The malware posed as two apps, "Super Mario Bros." and "GTA3 Moscow City," and used a remote payload technique to avoid detection, Irfan Asrar, a security researcher from Symantec, wrote on the Symantec Connect blog July 10. Both apps appeared on Google Play on June 24, and racked up between 50,000 to 100,000 downloads in less than two weeks.
"What is most interesting about this Trojan is the fact that the threat managed to stay on Google Play for such a long time, clocking up some serious download figures before being discovered," Asrar wrote.
Both apps employed remote payloads, where the malicious code is broken into separate modules and delivered independently, Asrar wrote. This technique may be partly how they managed to get past Google's "Bouncer," a screening technology that scans all apps on Google Play to detect and block malicious apps.
The apps, as posted on Google Play, contained only the component that Asrar identified as Android.Dropdialer. Once installed, the apps downloaded the next component, a malicious activator file, via Dropbox. The package, Activator.apk, is set up to send SMS messages to a premium-rate number based in Eastern Europe, Asrar said.

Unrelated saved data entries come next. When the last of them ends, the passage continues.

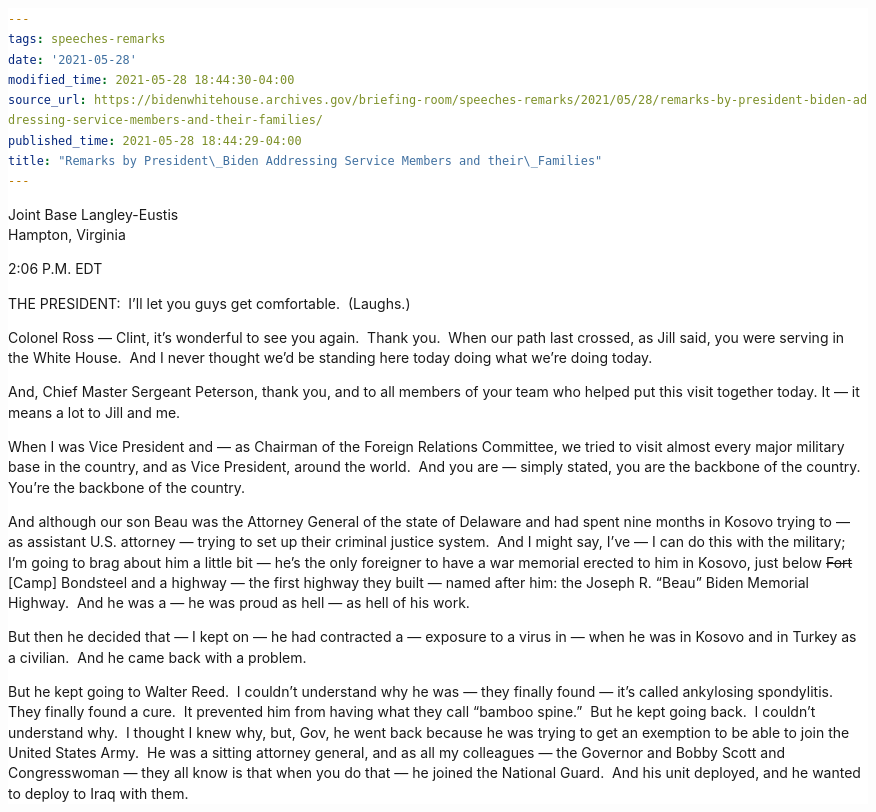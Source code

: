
 ```yaml
---
tags: speeches-remarks
date: '2021-05-28'
modified_time: 2021-05-28 18:44:30-04:00
source_url: https://bidenwhitehouse.archives.gov/briefing-room/speeches-remarks/2021/05/28/remarks-by-president-biden-addressing-service-members-and-their-families/
published_time: 2021-05-28 18:44:29-04:00
title: "Remarks by President\_Biden Addressing Service Members and their\_Families"
---
```

 
Joint Base Langley-Eustis  
Hampton, Virginia

2:06 P.M. EDT  
  
THE PRESIDENT:  I’ll let you guys get comfortable.  (Laughs.)  
  
Colonel Ross — Clint, it’s wonderful to see you again.  Thank you.  When
our path last crossed, as Jill said, you were serving in the White
House.  And I never thought we’d be standing here today doing what we’re
doing today.   
  
And, Chief Master Sergeant Peterson, thank you, and to all members of
your team who helped put this visit together today. It — it means a lot
to Jill and me.   
  
When I was Vice President and — as Chairman of the Foreign Relations
Committee, we tried to visit almost every major military base in the
country, and as Vice President, around the world.  And you are — simply
stated, you are the backbone of the country.  You’re the backbone of the
country.   
  
And although our son Beau was the Attorney General of the state of
Delaware and had spent nine months in Kosovo trying to — as assistant
U.S. attorney — trying to set up their criminal justice system.  And I
might say, I’ve — I can do this with the military; I’m going to brag
about him a little bit — he’s the only foreigner to have a war memorial
erected to him in Kosovo, just below <s>Fort</s> \[Camp\] Bondsteel and
a highway — the first highway they built — named after him: the Joseph
R. “Beau” Biden Memorial Highway.  And he was a — he was proud as hell —
as hell of his work.   
  
But then he decided that — I kept on — he had contracted a — exposure to
a virus in — when he was in Kosovo and in Turkey as a civilian.  And he
came back with a problem.    
  
But he kept going to Walter Reed.  I couldn’t understand why he was —
they finally found — it’s called ankylosing spondylitis.  They finally
found a cure.  It prevented him from having what they call “bamboo
spine.”  But he kept going back.  I couldn’t understand why.  I thought
I knew why, but, Gov, he went back because he was trying to get an
exemption to be able to join the United States Army.  He was a sitting
attorney general, and as all my colleagues — the Governor and Bobby
Scott and Congresswoman — they all know is that when you do that — he
joined the National Guard.  And his unit deployed, and he wanted to
deploy to Iraq with them.  
  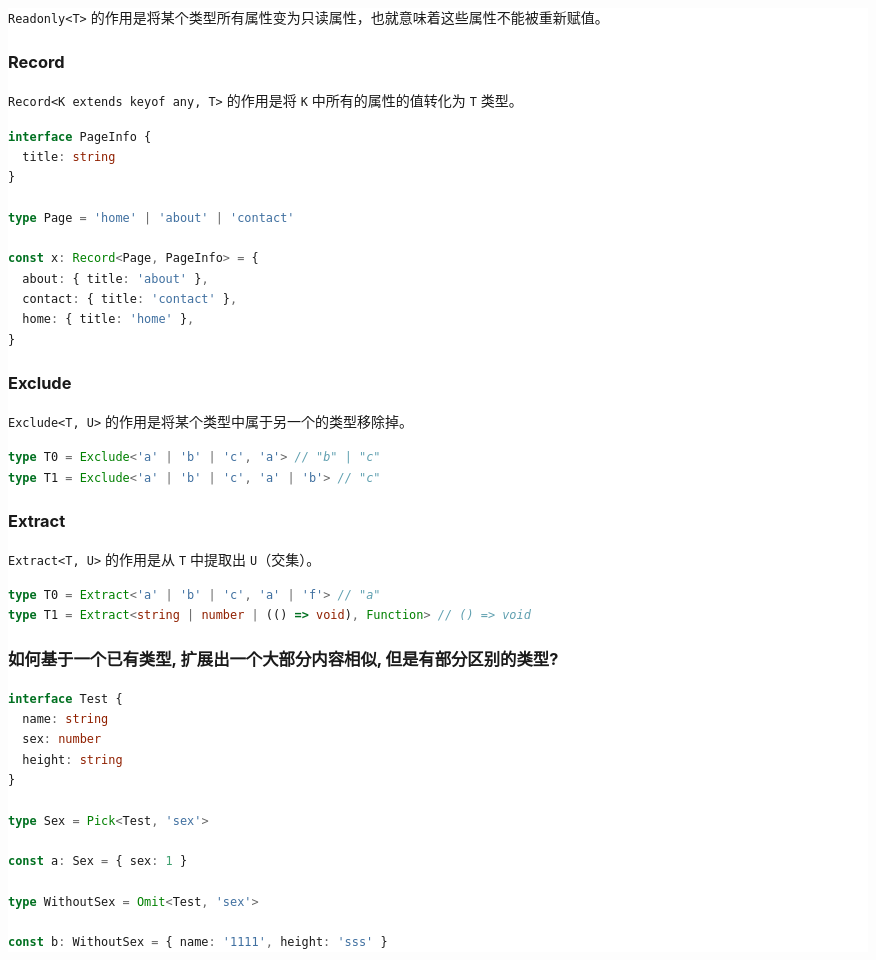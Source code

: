 `Readonly<T>` 的作用是将某个类型所有属性变为只读属性，也就意味着这些属性不能被重新赋值。

### Record

`Record<K extends keyof any, T>` 的作用是将 `K` 中所有的属性的值转化为 `T` 类型。

```ts
interface PageInfo {
  title: string
}

type Page = 'home' | 'about' | 'contact'

const x: Record<Page, PageInfo> = {
  about: { title: 'about' },
  contact: { title: 'contact' },
  home: { title: 'home' },
}
```

### Exclude

`Exclude<T, U>` 的作用是将某个类型中属于另一个的类型移除掉。

```ts
type T0 = Exclude<'a' | 'b' | 'c', 'a'> // "b" | "c"
type T1 = Exclude<'a' | 'b' | 'c', 'a' | 'b'> // "c"
```

### Extract

`Extract<T, U>` 的作用是从 `T` 中提取出 `U`（交集）。

```ts
type T0 = Extract<'a' | 'b' | 'c', 'a' | 'f'> // "a"
type T1 = Extract<string | number | (() => void), Function> // () => void
```

### 如何基于一个已有类型, 扩展出一个大部分内容相似, 但是有部分区别的类型?

```ts
interface Test {
  name: string
  sex: number
  height: string
}

type Sex = Pick<Test, 'sex'>

const a: Sex = { sex: 1 }

type WithoutSex = Omit<Test, 'sex'>

const b: WithoutSex = { name: '1111', height: 'sss' }
```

Notably, once the app had sent out premium SMS messages and racked up high charges on the user's phone bill, it would prompt the user to uninstall Activator.
"An obvious attempt at hiding the true intent of the malicious app," Asrar said.
Since the malicious activity was performed by Activator, which was never on Google Play, Bouncer wouldn't have known what the apps would wind up doing.
Mobile malware is a growing problem, as criminals realize mobile devices are a goldmine of valuable information, Stefan Tanase, senior security researcher at Kaspersky Lab said recently. There were 1160 mobile malware samples between 2004 and 2010, compared to 13,870 samples already discovered in 2012, Tanase said. Many malicious apps use popular titles to trick users into thinking they are versions of official games, or a free version of paid app, he said.
However, malicious Android apps that send SMS messages are generally a bigger threat outside the United States, where it's easier to set up premium SMS services, according to Denis Maslennikov, a senior malware analyst at Kaspersky Lab. They are increasingly common in Eastern Europe, Russia, and other countries.